I intended to hide the bi-directional data transfer time between host and device using two streams.
Here is the test code:
__global__ void BiDirectionalMemcpy(uint *dst0, uint *src0, uint *dst1, uint src1, uint n)
{
for (uint i = threadIdx.x; i < n; i += blockDim.x)
{
dst0[i] = src0[i];
dst1[i] = src1[i];
}
}
int main()
{
cudaSetDeviceFlags(cudaDeviceMapHost);
BiDirectionalMemcpy <<<1, 512>>>(in_d, in_mapped, out_mapped, out_d); // should use more than 1 block, but this is just an example
}
Mapped memory will be slower than device memory, but it won’t be any slower than using cudaMemcpy() on host RAM obviously.
No, there’s only 1 GPU and if the GPU doesn’t allow it, #threads won’t make a difference.
So both cudaMemcpyAsync() & BidirectionalMemcpy() overlap the transfers, despite what Tim said.

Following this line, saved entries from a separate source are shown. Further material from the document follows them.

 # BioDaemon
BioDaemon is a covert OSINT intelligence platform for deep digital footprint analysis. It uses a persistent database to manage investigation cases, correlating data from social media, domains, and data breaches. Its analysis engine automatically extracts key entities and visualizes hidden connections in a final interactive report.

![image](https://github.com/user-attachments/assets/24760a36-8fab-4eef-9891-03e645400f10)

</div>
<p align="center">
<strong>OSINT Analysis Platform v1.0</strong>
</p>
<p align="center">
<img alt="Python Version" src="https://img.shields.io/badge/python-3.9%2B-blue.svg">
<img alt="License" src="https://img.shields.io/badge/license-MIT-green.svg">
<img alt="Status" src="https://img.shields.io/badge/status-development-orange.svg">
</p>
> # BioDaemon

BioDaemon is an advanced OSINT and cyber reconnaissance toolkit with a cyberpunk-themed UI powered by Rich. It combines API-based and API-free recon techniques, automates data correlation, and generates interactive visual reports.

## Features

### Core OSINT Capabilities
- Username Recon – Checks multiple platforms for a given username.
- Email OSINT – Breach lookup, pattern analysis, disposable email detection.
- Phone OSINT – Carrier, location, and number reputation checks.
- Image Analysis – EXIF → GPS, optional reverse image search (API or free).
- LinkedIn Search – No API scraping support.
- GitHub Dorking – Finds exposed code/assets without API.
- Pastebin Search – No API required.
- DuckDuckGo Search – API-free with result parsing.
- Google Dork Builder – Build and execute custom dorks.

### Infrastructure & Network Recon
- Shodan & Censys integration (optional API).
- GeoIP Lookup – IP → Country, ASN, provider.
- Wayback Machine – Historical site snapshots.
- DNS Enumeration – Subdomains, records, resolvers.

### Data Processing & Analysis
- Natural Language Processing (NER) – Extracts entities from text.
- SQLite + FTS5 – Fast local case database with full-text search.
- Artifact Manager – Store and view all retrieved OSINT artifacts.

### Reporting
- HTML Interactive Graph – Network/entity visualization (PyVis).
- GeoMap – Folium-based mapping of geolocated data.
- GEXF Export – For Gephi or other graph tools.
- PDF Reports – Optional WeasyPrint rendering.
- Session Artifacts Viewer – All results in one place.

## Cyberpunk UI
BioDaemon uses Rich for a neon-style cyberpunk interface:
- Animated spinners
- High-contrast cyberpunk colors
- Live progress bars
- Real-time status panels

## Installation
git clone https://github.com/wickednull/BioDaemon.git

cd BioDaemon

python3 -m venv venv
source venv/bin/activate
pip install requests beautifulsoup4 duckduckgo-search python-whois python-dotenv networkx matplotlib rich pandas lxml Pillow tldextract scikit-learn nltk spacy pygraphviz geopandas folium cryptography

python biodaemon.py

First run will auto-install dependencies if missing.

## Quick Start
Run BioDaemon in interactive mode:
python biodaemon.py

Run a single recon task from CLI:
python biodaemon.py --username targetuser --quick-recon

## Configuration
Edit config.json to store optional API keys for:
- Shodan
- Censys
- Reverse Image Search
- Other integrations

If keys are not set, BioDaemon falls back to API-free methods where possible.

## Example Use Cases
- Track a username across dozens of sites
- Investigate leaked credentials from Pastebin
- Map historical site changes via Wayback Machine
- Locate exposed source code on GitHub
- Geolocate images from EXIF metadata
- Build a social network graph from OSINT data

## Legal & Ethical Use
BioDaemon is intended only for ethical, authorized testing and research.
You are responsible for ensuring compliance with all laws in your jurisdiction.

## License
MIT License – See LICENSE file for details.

I’m using Tesla 1060. Here, PCIe is much more of a bottleneck than memory bandwidth, but in general, a memory bandwidth bottleneck will prevent complete overlap.
I found I needed multiple trials in order for cudaMemcpy speed to ramp up, probably because calling cudaMemcpy for 1st time does extra initialization. BTW, your BiDirectionalMemcpy() is incorrect. Also, you should check for errors in cuda code (easiest is with CUDA_SAFE_CALL), especially when you’re allocating such big pinned arrays!

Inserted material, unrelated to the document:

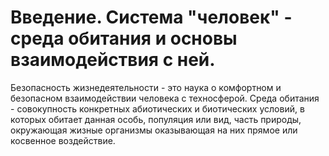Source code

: # Введение. Система "человек" - среда обитания и основы взаимодействия с ней.

Безопасность жизнедеятельности - это наука о комфортном и безопасном взаимодействии человека с техносферой.
Среда обитания - совокупность конкретных абиотических и биотических условий, в которых обитает данная особь, популяция или вид, часть природы, окружающая жизные организмы оказывающая на них прямое или косвенное воздействие.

Don’t worry if you don’t get overlap. I’ve asked Tim and he insists current hardware doesn’t support it. Earlier you reported cudaMemcpyAsync didn’t overlap, which probably means the hardware doesn’t support it. Maybe NVIDIA thinks overlapped transfers are for high end applications and people who can afford $2000 Tesla boards.
I’ll test it on my GTX 260 core216 at home and see if that’s the case.

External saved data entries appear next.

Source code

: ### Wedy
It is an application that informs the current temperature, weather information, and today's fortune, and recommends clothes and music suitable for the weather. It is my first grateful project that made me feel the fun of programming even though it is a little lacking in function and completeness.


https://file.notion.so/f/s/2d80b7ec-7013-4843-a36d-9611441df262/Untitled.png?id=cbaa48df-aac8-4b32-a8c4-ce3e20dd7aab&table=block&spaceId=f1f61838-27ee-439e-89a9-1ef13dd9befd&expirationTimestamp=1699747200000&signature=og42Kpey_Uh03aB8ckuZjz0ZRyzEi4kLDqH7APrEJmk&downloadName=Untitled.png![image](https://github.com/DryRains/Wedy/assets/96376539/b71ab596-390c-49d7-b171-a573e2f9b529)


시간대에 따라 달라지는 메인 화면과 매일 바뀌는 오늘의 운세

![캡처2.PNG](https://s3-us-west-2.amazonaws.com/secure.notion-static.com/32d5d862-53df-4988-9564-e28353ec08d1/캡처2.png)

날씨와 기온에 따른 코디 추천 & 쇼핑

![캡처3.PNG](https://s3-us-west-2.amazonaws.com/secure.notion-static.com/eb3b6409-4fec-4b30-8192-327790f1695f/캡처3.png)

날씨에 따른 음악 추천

This is exactly what I’ve stated here and you ignored.
Please READ THE DETAILS when answering a non-trivial question and avoid misleading replies. This isn’t the 1st time you totally missed my question. I earlier asked here if transferring directly from a PCIe device to GPU RAM is possible and you said no period. Later, I found out it is clearly doable on Quadro boards.
Can GT200 overlap cuMemcpyDtoHAsync and cuMemcpyHtoDAsync in different streams? No. Your calculations are way off, because the maximum measured PCIe speed (for Gen2) is roughly 6GB/s. At that point, the fastest your transfer could run is 10.67ms. Which is to say, hey, no overlap!
Can GF100 overlap cuMemcpyDtoHAsync and cuMemcpyHtoDAsync in different streams? Yes, that’s a major architectural improvement.
Can GT200 overlap DtoH and HtoD transfers via zero-copy? Yes, it can.
I know exactly how the hardware is implemented, how the driver is implemented, and have looked at PCIe effects in plenty of systems. I even released a bidirectional bandwidth test a couple of weeks ago.
Whoops, my mistake. Apparently cudaMemcpyAsync() doesn’t overlap. The amount of overlap for BiDirectionalMemcpy() is much smaller than found earlier. The mistake was the code had a 2 way memory bank conflict, probably making the results less meaningful. After rewriting it here are the times:
32 MiB transfer per direction
Tavg_host2device = 6.9 ms => 4600 MiB/s
Tavg_both = 9.5 ms => 6700 MiB/s (aggregate)
Previously, I thought incorrectly that PCI 2.0 unidirection speed was 250 MByte/s since deviceBandwidthTest reports 3800 MiB/s for non-pinned memory copies, which I thought was the maximum PCI x16 speed.